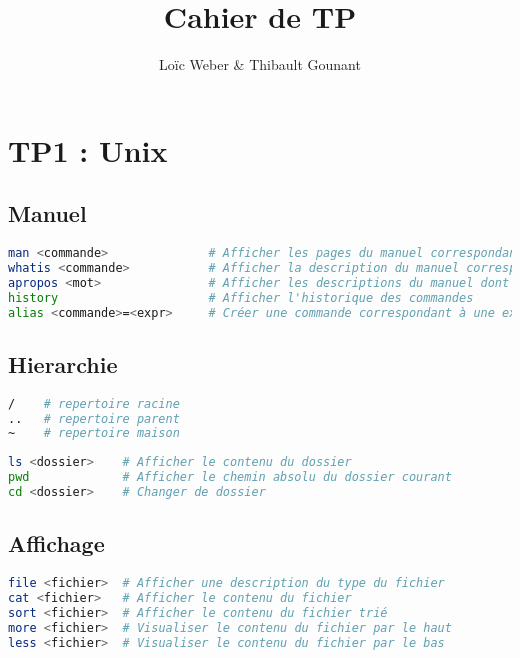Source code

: \documentclass{article}
\author{Loïc Weber \& Thibault Gounant}
\title{Cahier de TP}
\begin{document}
\setlength\parindent{0pt}

\maketitle

\renewcommand*\contentsname{Table des matières}
\tableofcontents

\section{TP1 : Unix}

\subsection{Manuel}
\begin{lstlisting}[language=bash]
man <commande>              # Afficher les pages du manuel correspondant à la commande
whatis <commande>           # Afficher la description du manuel correspondant à la commande
apropos <mot>               # Afficher les descriptions du manuel dont les pages contiennent le mot 
history                     # Afficher l'historique des commandes
alias <commande>=<expr>     # Créer une commande correspondant à une expression
\end{lstlisting}

\subsection{Hierarchie}
\begin{lstlisting}[language=bash]
/    # repertoire racine
..   # repertoire parent
~    # repertoire maison
\end{lstlisting}

\begin{lstlisting}[language=bash]
ls <dossier>    # Afficher le contenu du dossier
pwd             # Afficher le chemin absolu du dossier courant
cd <dossier>    # Changer de dossier
\end{lstlisting}

\subsection{Affichage}
\begin{lstlisting}[language=bash]
file <fichier>  # Afficher une description du type du fichier
cat <fichier>   # Afficher le contenu du fichier
sort <fichier>  # Afficher le contenu du fichier trié
more <fichier>  # Visualiser le contenu du fichier par le haut
less <fichier>  # Visualiser le contenu du fichier par le bas
\end{lstlisting}
\end{document}
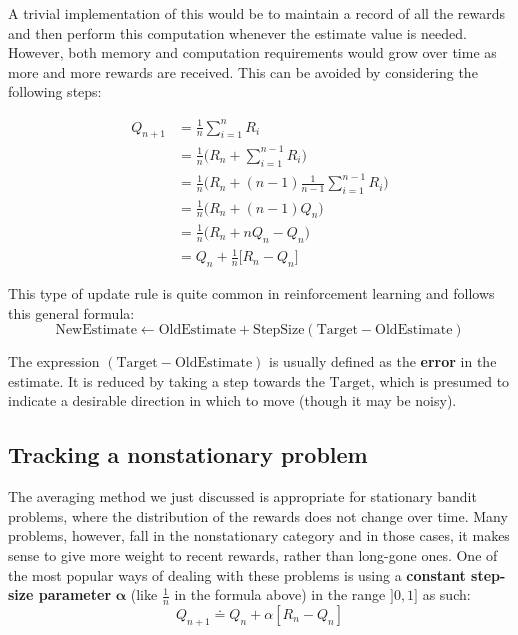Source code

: A trivial implementation of this would be to maintain a record of all the rewards and then perform this computation whenever the estimate value is needed. However, both memory and computation requirements would grow over time as more and more rewards are received. This can be avoided by considering the following steps:

\begin{equation*}
    \begin{split}
        Q_{n+1} & = \frac{1}{n} \sum_{i=1}^{n} R_i\\
        & = \frac{1}{n} \Big( R_n + \sum_{i=1}^{n-1} R_i \Big) \\
        & = \frac{1}{n} \Big( R_n + (n-1) \frac{1}{n-1} \sum_{i=1}^{n-1} R_i \Big) \\
        & = \frac{1}{n} \Big( R_n + (n-1) Q_n \Big) \\
        & = \frac{1}{n} \Big( R_n + n Q_n - Q_n \Big) \\
        & = Q_n + \frac{1}{n} \Big[R_n - Q_n \Big]
    \end{split}
\end{equation*}

This type of update rule is quite common in reinforcement learning and follows this general formula:
\begin{equation*}
    \text{NewEstimate} \leftarrow \text{OldEstimate} + \text{StepSize}(\text{Target} - \text{OldEstimate})
\end{equation*}

The expression $(\text{Target} - \text{OldEstimate})$ is usually defined as the \textbf{error} in the estimate. It is reduced by taking a step towards the $\text{Target}$, which is presumed to indicate a desirable direction in which to move (though it may be noisy).

\subsection{Tracking a nonstationary problem}
The averaging method we just discussed is appropriate for stationary bandit problems, where the distribution of the rewards does not change over time. Many problems, however, fall in the nonstationary category and in those cases, it makes sense to give more weight to recent rewards, rather than long-gone ones. One of the most popular ways of dealing with these problems is using a \textbf{constant step-size parameter} $\boldsymbol{\alpha}$ (like $\frac{1}{n}$ in the formula above) in the range $]0,1]$ as such:
\begin{equation}
    Q_{n+1} \doteq Q_n + \alpha \left[R_n - Q_n \right]
    \label{eq:ch3-nonstationaryincrementalupdaterule}
\end{equation}

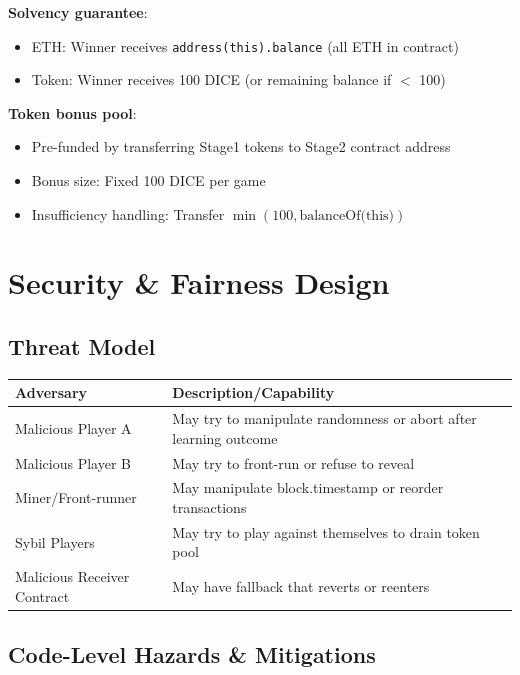 \documentclass[10pt,a4paper]{article}
\begin{document}
\textbf{Solvency guarantee}:
\begin{itemize}
    \item ETH: Winner receives \texttt{address(this).balance} (all ETH in contract)
    \item Token: Winner receives 100 DICE (or remaining balance if $<$ 100)
\end{itemize}

\textbf{Token bonus pool}:
\begin{itemize}
    \item Pre-funded by transferring Stage1 tokens to Stage2 contract address
    \item Bonus size: Fixed 100 DICE per game
    \item Insufficiency handling: Transfer $\min(100, \text{balanceOf(this)})$
\end{itemize}

\section{Security \& Fairness Design}

\subsection*{Threat Model}

\begin{table}[H]
\centering
\begin{tabularx}{\textwidth}{l X}
\toprule
\textbf{Adversary} & \textbf{Description/Capability} \\
\midrule
Malicious Player A & May try to manipulate randomness or abort after learning outcome \\
Malicious Player B & May try to front-run or refuse to reveal \\
Miner/Front-runner & May manipulate block.timestamp or reorder transactions \\
Sybil Players & May try to play against themselves to drain token pool \\
Malicious Receiver Contract & May have fallback that reverts or reenters \\
\bottomrule
\end{tabularx}
\end{table}

\subsection*{Code-Level Hazards \& Mitigations}
\end{document}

▶ _Work instructions_:
Your answer should consist of the lines of the listing that contain "address", copied as they stand.

▶ _Result_:
    \item ETH: Winner receives \texttt{address(this).balance} (all ETH in contract)
    \item Pre-funded by transferring Stage1 tokens to Stage2 contract address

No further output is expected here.